Llegué a convertirme en un adicto casi permanente del ensueño, de modo que al cabo de un tiempo mis horas de vigilia eran tan pocas que apenas si podía comer y dormir. Había dejado de viajar y vivía en una casa pequeña apartada de un pueblito, con un huerto bellísimo de árboles susurrantes y flores silenciosas.

Durante uno de mis ensueños matutinos me encontré de pronto con la hermosa adolescente de quién me prendé por vez primera. Aquel capítulo empolvado renacía y cobraba fuerza día con día. La veía llegar al dintel de una vieja puerta de encino como si fuera una reina de las estrellas. Solo un leve rubor le daba dimensión humana.

Me enamoré de nuevo sin poder decírselo, como sucedió la primera vez. Aunque sabía que era un sueño no me importaba y todos los días volaba en el sueño a buscarla. Apenas entornaba los ojos cuando aparecía vestida de plata. Su risa permeaba mi piel e iba invadiendo dulcemente cada una de las telas de mi alma.

Me había olvidado de mi propia persona, ya que cuando trataba de verme en el sueño sólo podía ver a un joven hechizado que apenas balbuceaba unos cuantos monosílabos ininteligibles. Mi dicha aumentaba al poder verla sin que ella se percatara de mi presencia. Temía que al verse me opacaría su resplandor. Luego caminaba con un paso suave que hacía ondular levemente su cuerpo, mientras yo regresaba al presente en medio de un tumulto de escalofríos agobiantes.

Un día por la mañana, cuando me disponía a cerrar los ojos e invocar el sueño de mi amada pude observar que mi huerto estaba convertido en una jungla inextricable y apenas se filtraba un solecito tímido entre las tupidas ramazones de los ébanos y los encinos. Me arrellané en el sillón de madera y entrecerré los ojos como siempre. Mi amada no aparecía y yo la buscaba afanosamente en mi sueño.

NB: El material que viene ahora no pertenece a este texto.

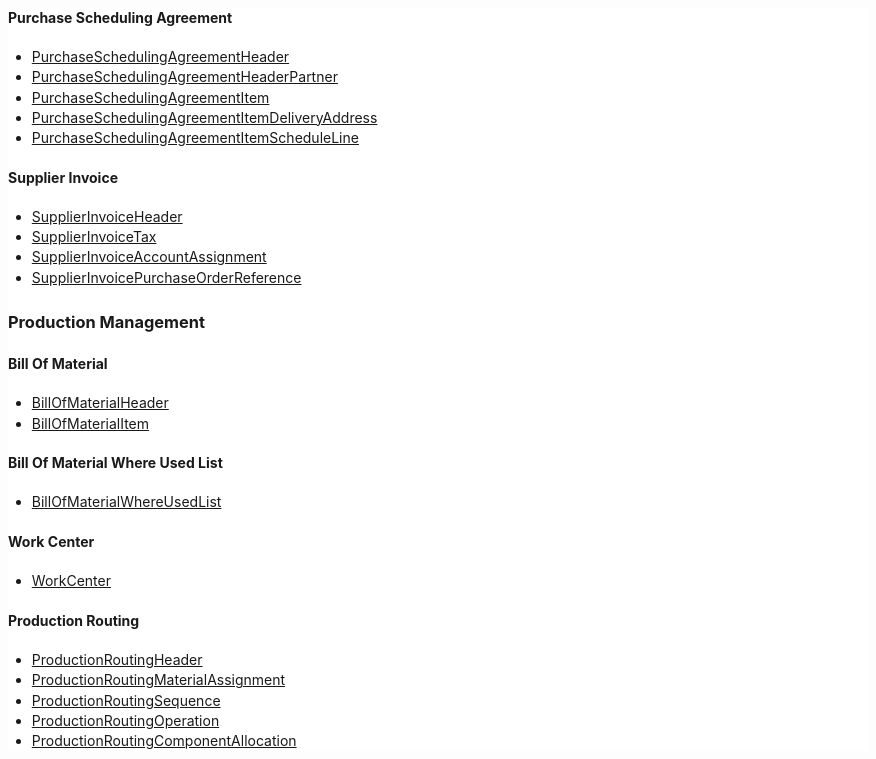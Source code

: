 #### Purchase Scheduling Agreement ####

* [PurchaseSchedulingAgreementHeader](https://github.com/latonaio/sap-purchase-scheduling-agreement-sql/blob/main/sap-purchase-scheduling-agreement-sql-header-partner-data.sql)
* [PurchaseSchedulingAgreementHeaderPartner](https://github.com/latonaio/sap-purchase-scheduling-agreement-sql/blob/main/sap-purchase-scheduling-agreement-sql-header-partner-data.sql)
* [PurchaseSchedulingAgreementItem](https://github.com/latonaio/sap-purchase-scheduling-agreement-sql/blob/main/sap-purchase-scheduling-agreement-sql-item-data.sql)
* [PurchaseSchedulingAgreementItemDeliveryAddress](https://github.com/latonaio/sap-purchase-scheduling-agreement-sql/blob/main/sap-purchase-scheduling-agreement-sql-item-delivery-address-data.sql)
* [PurchaseSchedulingAgreementItemScheduleLine](https://github.com/latonaio/sap-purchase-scheduling-agreement-sql/blob/main/sap-purchase-scheduling-agreement-sql-item-schedule-line-data.sql)

#### Supplier Invoice ####

* [SupplierInvoiceHeader](https://github.com/latonaio/sap-supplier-invoice-sql/blob/main/sap-supplier-invoice-sql-header-data.sql)  
* [SupplierInvoiceTax](https://github.com/latonaio/sap-supplier-invoice-sql/blob/main/sap-supplier-invoice-sql-tax-data.sql)  
* [SupplierInvoiceAccountAssignment](https://github.com/latonaio/sap-supplier-invoice-sql/blob/main/sap-supplier-invoice-sql-account-assignment-data.sql)  
* [SupplierInvoicePurchaseOrderReference](https://github.com/latonaio/sap-supplier-invoice-sql/blob/main/sap-supplier-invoice-sql-purchase-order-reference-data.sql)

### Production Management

#### Bill Of Material ####

* [BillOfMaterialHeader](https://github.com/latonaio/sap-bill-of-material-sql/blob/main/sap-bill-of-material-sql-header-data.sql)
* [BillOfMaterialItem](https://github.com/latonaio/sap-bill-of-material-sql/blob/main/sap-bill-of-material-sql-item-data.sql)
  
#### Bill Of Material Where Used List 

* [BillOfMaterialWhereUsedList](https://github.com/latonaio/sap-bill-of-material-where-used-list-sql/blob/main/sap-bill-of-material-where-used-list.sql)

####  Work Center

* [WorkCenter](https://github.com/latonaio/sap-work-center-sql/blob/main/sap-work-center-sql.sql)

#### Production Routing ####

* [ProductionRoutingHeader](https://github.com/latonaio/sap-production-routing-sql/blob/main/sap-production-routing-sql-header-data.sql)
* [ProductionRoutingMaterialAssignment](https://github.com/latonaio/sap-production-routing-sql/blob/main/sap-production-routing-sql-material-assignment-data.sql)
* [ProductionRoutingSequence](https://github.com/latonaio/sap-production-routing-sql/blob/main/sap-production-routing-sql-sequence-data.sql)
* [ProductionRoutingOperation](https://github.com/latonaio/sap-production-routing-sql/blob/main/sap-production-routing-sql-operation-data.sql)
* [ProductionRoutingComponentAllocation](https://github.com/latonaio/sap-production-routing-sql/blob/main/sap-production-routing-sql-component-allocation-data.sql)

El día fue transcurriendo en medio de mi total desesperación. Pronto llegó la noche y mi angustia crecía. Me venció el sueño casi en la madrugada y el frío sereno de la mañana me despertó cuando estaba temblando y sobresaltado. Caminé tambaleante hacia la casa vacía. En unos minutos llené mi maleta de cosas inútiles y me salí de nuevo a viajar sin rumbo.